== Supplied data

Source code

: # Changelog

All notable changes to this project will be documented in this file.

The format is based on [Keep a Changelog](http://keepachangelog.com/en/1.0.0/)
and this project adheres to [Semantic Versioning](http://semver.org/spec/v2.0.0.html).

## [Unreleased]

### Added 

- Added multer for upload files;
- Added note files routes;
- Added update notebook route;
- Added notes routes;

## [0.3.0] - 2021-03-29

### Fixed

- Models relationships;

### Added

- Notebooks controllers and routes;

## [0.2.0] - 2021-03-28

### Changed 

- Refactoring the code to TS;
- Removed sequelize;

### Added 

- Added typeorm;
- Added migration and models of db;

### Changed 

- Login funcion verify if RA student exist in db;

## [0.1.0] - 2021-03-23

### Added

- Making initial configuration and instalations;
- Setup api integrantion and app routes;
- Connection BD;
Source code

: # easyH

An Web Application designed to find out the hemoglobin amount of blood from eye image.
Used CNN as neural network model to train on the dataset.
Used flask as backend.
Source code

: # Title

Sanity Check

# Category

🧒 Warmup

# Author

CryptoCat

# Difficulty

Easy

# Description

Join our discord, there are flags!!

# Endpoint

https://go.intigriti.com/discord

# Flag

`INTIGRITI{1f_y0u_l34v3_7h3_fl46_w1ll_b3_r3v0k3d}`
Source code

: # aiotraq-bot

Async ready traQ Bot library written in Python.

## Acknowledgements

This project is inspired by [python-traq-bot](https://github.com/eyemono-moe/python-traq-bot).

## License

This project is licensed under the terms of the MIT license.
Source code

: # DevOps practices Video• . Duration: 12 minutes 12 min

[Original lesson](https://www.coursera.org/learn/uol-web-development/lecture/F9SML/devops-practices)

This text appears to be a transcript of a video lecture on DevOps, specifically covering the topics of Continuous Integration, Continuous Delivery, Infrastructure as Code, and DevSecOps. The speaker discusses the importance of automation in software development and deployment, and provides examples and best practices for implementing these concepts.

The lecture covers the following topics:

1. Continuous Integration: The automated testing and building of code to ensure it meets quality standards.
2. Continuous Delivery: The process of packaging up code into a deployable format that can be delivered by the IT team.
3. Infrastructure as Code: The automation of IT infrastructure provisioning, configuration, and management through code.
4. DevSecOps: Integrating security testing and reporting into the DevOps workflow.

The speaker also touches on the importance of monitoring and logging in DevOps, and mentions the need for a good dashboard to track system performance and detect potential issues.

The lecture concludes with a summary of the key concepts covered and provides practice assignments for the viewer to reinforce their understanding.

====

**Goal of the exercise**
Read the listing above, then copy every line that includes the string "project".

**Expected answer**
All notable changes to this project will be documented in this file.
and this project adheres to [Semantic Versioning](http://semver.org/spec/v2.0.0.html).
This project is inspired by [python-traq-bot](https://github.com/eyemono-moe/python-traq-bot).
This project is licensed under the terms of the MIT license.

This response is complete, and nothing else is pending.